His beats were Westmont College and Santa Barbara City College. He covered their sports with as much enthusiasm as when he got to cover the Lakers in the NBA Finals, or the U.S. Open golf tournament, or Super Bowl XXII, where Doug Williams’s aerial attack led Washington’s 42-10 comeback win over Denver.
March Madness was one of Dave’s favorite times, when he made many trips with the Westmont Warriors to the NAIA Basketball Championships in Tulsa or Kansas City. Coaches Chet Kammerer and John Moore grew fond of their beat reporter and visited him during his final days at Serenity House.
SBCC football was another sport that got Dave excited. He was so proud when he wrote about the Vaqueros’ miraculous victory over L.A. Valley in 1996, the winning touchdown coming on a Hail Mary pass from J.T. Stone to Ryan Capretta, and he also thought up the big headline: “Hail Yes!”
There was more to the job than covering games. Everybody in the sports department had to answer the phones — primarily to take results from coaches, but we also fielded numerous demanding questions because we were the Internet in those days — and everybody pitched in to help edit wire copy and write headlines and captions. We had a complete sports section to put out every day of the year. It’s hard to describe how frenzied a Friday or Saturday night on the sports desk could be, and Dave was cheerfully in the middle of the action, like a honeybee in a clover field. When the first edition rolled off the press, Dave was expert at spotting things that needed to be fixed, like a misspelled word or a misplaced punctuation mark.
Despite the chores that often lasted past midnight, we had a good time and did good work with a sense of camaraderie for more than two decades.

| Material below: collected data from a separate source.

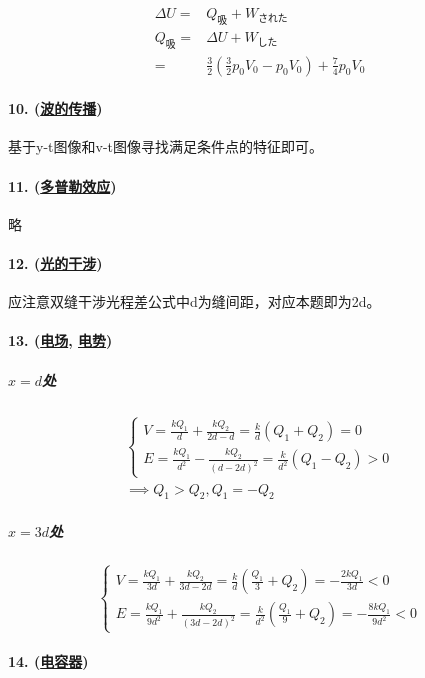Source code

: \begin{align*}
    \Delta U=&Q_\textrm{吸}+W_\textrm{された}\\
    Q_\textrm{吸}=&\Delta U+W_\textrm{した}\\
    =&\frac32\left(\frac32p_0V_0-p_0V_0\right)+\frac74p_0V_0
\end{align*}

\paragraph{10. (\hyperref[subsec:波的传播]{波的传播})} 基于y-t图像和v-t图像寻找满足条件点的特征即可。
\paragraph{11. (\hyperref[subsec:多普勒效应]{多普勒效应})} 略
\paragraph{12. (\hyperref[subsec:光的干涉]{光的干涉})} 应注意双缝干涉光程差公式中d为缝间距，对应本题即为2d。
\paragraph{13. (\hyperref[subsec:电场]{电场}, \hyperref[subsec:电势]{电势})}

\subparagraph{$x=d$处}

\begin{gather*}
    \begin{cases}
        V=\frac{kQ_1}{d}+\frac{kQ_2}{2d-d}=\frac{k}{d}(Q_1+Q_2)=0\\
        E=\frac{kQ_1}{d^2}-\frac{kQ_2}{(d-2d)^2}=\frac{k}{d^2}(Q_1-Q_2)>0
    \end{cases}\\\implies
    Q_1>Q_2,Q_1=-Q_2
\end{gather*}

\subparagraph{$x=3d$处}

\begin{equation*}
    \begin{cases}
        V=\frac{kQ_1}{3d}+\frac{kQ_2}{3d-2d}=\frac{k}{d}(\frac{Q_1}{3}+Q_2)=-\frac{2kQ_1}{3d}<0\\
        E=\frac{kQ_1}{9d^2}+\frac{kQ_2}{(3d-2d)^2}=\frac{k}{d^2}(\frac{Q_1}{9}+Q_2)=-\frac{8kQ_1}{9d^2}<0
    \end{cases}
\end{equation*}

\paragraph{14. (\hyperref[subsec:电容器]{电容器})}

Dave’s internment at the Goleta Cemetery in May brought us all together again — Mark Patton, Dan Shiells, Barry Punzal, Chic Perkins, Mike Traphagen, and me. All but Patton had long since left the News-Press, and Mark was about to be the last to turn out the lights.
Dave left the paper in 1995 but didn’t go far to whet his appetite for sports reporting. SBCC hired him as sports information specialist, a part-time job to which he devoted full-time energy and effort for 16 years. He was able to reside in Santa Barbara because Punzal offered him a room; he stayed even after Barry got married.
Community college athletics can be underappreciated. It doesn’t have the hometown feeling of prep sports and falls short of being big-time. Dave had 19 teams to cover at SBCC, and he did so with such thoroughness — highlighting as many names as he could — that he projected value into their experience. He also served as public address announcer at many home games.
Vaquero coaches, athletes, and administrators showed their appreciation on February 7, 2018, when a ceremony was held at the SBCC Sports Pavilion to present Dave with an “Everyday Hero Award.” Later it was announced that Dave would be the sole member of the Vaqueros Hall of Fame Class of 2021.
Rocco Constantino, the last SBCC athletic director to work with Dave, said the news of his death was “incredibly heartbreaking.” The coaching staff felt his loss deeply, including women’s basketball coach Sandrine Krul, who said, “Dave was an example of what I try to teach my athletes: to be caring, hard-working, and most importantly, inspirational. I will miss him dearly.”
During the last year of Dave’s life, he had no games to report on. SBCC sports were shut down for the entire 2020-21 school year. On March 15, he sent out his last press release, announcing that four Vaquero teams — women’s soccer, water polo, tennis, and men’s cross country — had won statewide academic awards. He threw in a did-you-know tidbit that typified his attention to detail: “SBCC’s previous record for State Scholar teams was three, set in 2017-18.”